**Entries supplied**
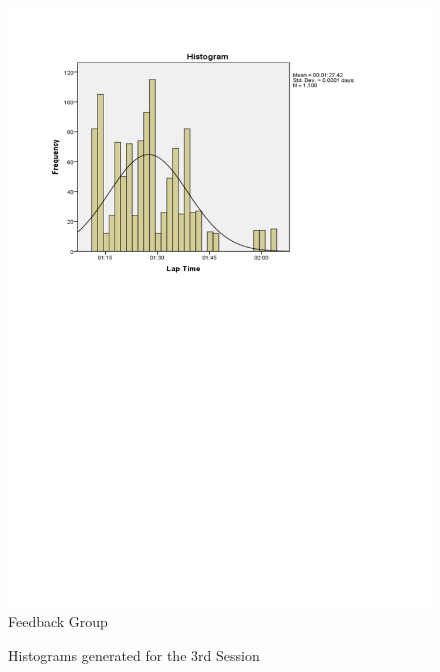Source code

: \begin{figure}
\begin{minipage}{0.45\textwidth}
		\includegraphics[width=\textwidth]{charts/3-1}
		Feedback Group
	\end{minipage}
	\caption{Histograms generated for the 3rd Session}
	\label{fig:hist-3}
\end{figure}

**What you will do**
An exact copy of all the lines above is required, with the pictures removed.

**Answer below**
Source code

: \begin{figure}
\begin{minipage}{0.45\textwidth}
		\includegraphics[width=\textwidth]{charts/3-1}
		Feedback Group
	\end{minipage}
	\caption{Histograms generated for the 3rd Session}
	\label{fig:hist-3}
\end{figure}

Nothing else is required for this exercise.